StarPU Handbook - StarPU Applications
CUDA Extensions

Macros

#define STARPU_USE_CUDA
 
#define STARPU_HAVE_LIBNVIDIA_ML
 
#define STARPU_MAXCUDADEVS
 
#define STARPU_CUBLAS_REPORT_ERROR(status)
 
#define STARPU_CUDA_REPORT_ERROR(status)
 

Functions

void starpu_cublas_report_error (const char *func, const char *file, int line, int status)
 
void starpu_cuda_report_error (const char *func, const char *file, int line, cudaError_t status)
 
cudaStream_t starpu_cuda_get_local_stream (void)
 
const struct cudaDeviceProp * starpu_cuda_get_device_properties (unsigned workerid)
 
int starpu_cuda_copy_async_sync (void *src_ptr, unsigned src_node, void *dst_ptr, unsigned dst_node, size_t ssize, cudaStream_t stream, enum cudaMemcpyKind kind)
 
int starpu_cuda_copy2d_async_sync (void *src_ptr, unsigned src_node, void *dst_ptr, unsigned dst_node, size_t blocksize, size_t numblocks, size_t ld_src, size_t ld_dst, cudaStream_t stream, enum cudaMemcpyKind kind)
 
int starpu_cuda_copy3d_async_sync (void *src_ptr, unsigned src_node, void *dst_ptr, unsigned dst_node, size_t blocksize, size_t numblocks_1, size_t ld1_src, size_t ld1_dst, size_t numblocks_2, size_t ld2_src, size_t ld2_dst, cudaStream_t stream, enum cudaMemcpyKind kind)
 
void starpu_cuda_set_device (unsigned devid)
 
nvmlDevice_t starpu_cuda_get_nvmldev (unsigned devid)
 
void starpu_cusparse_init (void)
 
void starpu_cusparse_shutdown (void)
 
cusparseHandle_t starpu_cusparse_get_local_handle (void)
 
void starpu_cublas_init (void)
 
void starpu_cublas_set_stream (void)
 
void starpu_cublas_shutdown (void)
 
cublasHandle_t starpu_cublas_get_local_handle (void)
 
void starpu_cusolver_init (void)
 
void starpu_cusolver_shutdown (void)
 
cusolverDnHandle_t starpu_cusolverDn_get_local_handle (void)
 
cusolverSpHandle_t starpu_cusolverSp_get_local_handle (void)
 
cusolverRfHandle_t starpu_cusolverRf_get_local_handle (void)
 

Detailed Description

Macro Definition Documentation

◆ STARPU_USE_CUDA

#define STARPU_USE_CUDA

Defined when StarPU has been installed with CUDA support.
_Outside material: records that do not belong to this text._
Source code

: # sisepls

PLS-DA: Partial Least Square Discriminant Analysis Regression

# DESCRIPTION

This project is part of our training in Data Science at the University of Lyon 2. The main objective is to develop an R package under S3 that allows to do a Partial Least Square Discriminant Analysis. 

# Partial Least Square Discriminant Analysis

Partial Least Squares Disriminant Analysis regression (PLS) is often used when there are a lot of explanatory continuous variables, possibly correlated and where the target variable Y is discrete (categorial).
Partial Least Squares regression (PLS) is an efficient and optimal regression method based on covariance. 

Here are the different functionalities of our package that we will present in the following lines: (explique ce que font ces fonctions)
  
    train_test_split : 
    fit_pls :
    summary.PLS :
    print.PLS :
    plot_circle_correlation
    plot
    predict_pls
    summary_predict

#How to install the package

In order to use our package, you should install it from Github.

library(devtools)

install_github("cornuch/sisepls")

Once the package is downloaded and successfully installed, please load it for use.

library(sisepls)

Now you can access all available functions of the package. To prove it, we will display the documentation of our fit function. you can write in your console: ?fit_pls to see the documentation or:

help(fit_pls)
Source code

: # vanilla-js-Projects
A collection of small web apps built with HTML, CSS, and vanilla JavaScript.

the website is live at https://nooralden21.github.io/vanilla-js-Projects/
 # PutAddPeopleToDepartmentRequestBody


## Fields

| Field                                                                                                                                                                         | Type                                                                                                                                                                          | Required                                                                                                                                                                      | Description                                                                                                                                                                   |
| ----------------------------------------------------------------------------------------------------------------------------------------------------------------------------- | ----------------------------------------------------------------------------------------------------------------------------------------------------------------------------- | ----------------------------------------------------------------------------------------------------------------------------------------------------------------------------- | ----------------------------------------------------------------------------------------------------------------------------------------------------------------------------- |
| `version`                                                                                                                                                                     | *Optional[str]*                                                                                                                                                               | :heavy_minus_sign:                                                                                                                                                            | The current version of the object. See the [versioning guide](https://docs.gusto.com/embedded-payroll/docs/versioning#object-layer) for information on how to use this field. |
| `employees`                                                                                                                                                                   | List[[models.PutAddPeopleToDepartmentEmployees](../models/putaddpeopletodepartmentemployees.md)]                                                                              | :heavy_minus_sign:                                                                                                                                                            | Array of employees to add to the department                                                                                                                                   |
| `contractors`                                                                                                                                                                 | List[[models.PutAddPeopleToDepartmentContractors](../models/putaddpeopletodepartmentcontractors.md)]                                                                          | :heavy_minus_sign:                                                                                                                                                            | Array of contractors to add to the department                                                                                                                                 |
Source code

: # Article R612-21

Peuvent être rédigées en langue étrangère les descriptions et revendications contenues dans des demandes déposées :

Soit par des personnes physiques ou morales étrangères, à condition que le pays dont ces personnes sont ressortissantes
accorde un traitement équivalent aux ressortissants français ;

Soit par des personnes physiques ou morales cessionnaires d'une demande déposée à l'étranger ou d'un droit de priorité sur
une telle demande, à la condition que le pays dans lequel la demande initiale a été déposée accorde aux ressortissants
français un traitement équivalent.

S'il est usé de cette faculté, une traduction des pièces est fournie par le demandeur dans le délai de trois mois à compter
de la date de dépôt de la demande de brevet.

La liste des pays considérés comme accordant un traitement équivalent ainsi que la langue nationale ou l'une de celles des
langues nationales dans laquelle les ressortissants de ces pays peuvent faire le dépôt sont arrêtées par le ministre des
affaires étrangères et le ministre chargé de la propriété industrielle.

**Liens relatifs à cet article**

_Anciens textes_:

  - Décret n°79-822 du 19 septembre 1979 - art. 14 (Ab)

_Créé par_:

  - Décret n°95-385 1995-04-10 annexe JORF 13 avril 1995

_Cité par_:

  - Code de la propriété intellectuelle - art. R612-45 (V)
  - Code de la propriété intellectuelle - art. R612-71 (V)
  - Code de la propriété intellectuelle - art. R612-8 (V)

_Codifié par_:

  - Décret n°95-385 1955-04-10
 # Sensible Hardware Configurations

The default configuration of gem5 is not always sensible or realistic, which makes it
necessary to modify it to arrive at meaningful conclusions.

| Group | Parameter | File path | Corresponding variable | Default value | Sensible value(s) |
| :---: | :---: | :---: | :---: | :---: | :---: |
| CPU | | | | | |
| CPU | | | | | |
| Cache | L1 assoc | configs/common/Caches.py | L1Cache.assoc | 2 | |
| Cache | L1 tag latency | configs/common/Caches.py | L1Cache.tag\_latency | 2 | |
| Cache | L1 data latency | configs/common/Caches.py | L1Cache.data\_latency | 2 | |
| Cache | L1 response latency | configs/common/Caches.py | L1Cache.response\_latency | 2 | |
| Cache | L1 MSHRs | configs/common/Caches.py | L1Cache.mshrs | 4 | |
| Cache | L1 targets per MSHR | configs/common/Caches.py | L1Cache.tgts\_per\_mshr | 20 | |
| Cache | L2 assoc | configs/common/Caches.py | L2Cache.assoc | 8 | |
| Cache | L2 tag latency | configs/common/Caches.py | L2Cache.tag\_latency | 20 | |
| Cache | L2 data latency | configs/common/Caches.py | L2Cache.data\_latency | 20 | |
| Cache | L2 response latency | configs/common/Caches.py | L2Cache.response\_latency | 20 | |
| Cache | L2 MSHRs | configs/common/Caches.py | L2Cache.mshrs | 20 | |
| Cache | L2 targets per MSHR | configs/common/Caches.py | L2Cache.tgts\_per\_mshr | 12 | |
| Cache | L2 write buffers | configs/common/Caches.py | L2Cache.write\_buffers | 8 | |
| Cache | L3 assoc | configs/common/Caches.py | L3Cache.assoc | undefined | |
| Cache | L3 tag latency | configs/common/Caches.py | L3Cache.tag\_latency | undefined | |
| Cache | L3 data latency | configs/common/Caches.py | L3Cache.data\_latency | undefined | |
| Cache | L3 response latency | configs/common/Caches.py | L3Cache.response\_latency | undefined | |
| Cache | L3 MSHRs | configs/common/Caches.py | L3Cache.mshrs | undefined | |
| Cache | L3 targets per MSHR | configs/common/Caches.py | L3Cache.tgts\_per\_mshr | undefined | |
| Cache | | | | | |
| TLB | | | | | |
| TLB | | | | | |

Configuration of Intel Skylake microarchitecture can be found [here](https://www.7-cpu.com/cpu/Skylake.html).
It should be used in your code to detect the availability of CUDA.

◆ STARPU_HAVE_LIBNVIDIA_ML

#define STARPU_HAVE_LIBNVIDIA_ML

Defined when StarPU has been installed with NVidia-ML support. It should be used in your code to detect the availability of NVML-related functions.

◆ STARPU_MAXCUDADEVS

#define STARPU_MAXCUDADEVS

Define the maximum number of CUDA devices that are supported by StarPU.

◆ STARPU_CUBLAS_REPORT_ERROR

#define STARPU_CUBLAS_REPORT_ERROR (   status)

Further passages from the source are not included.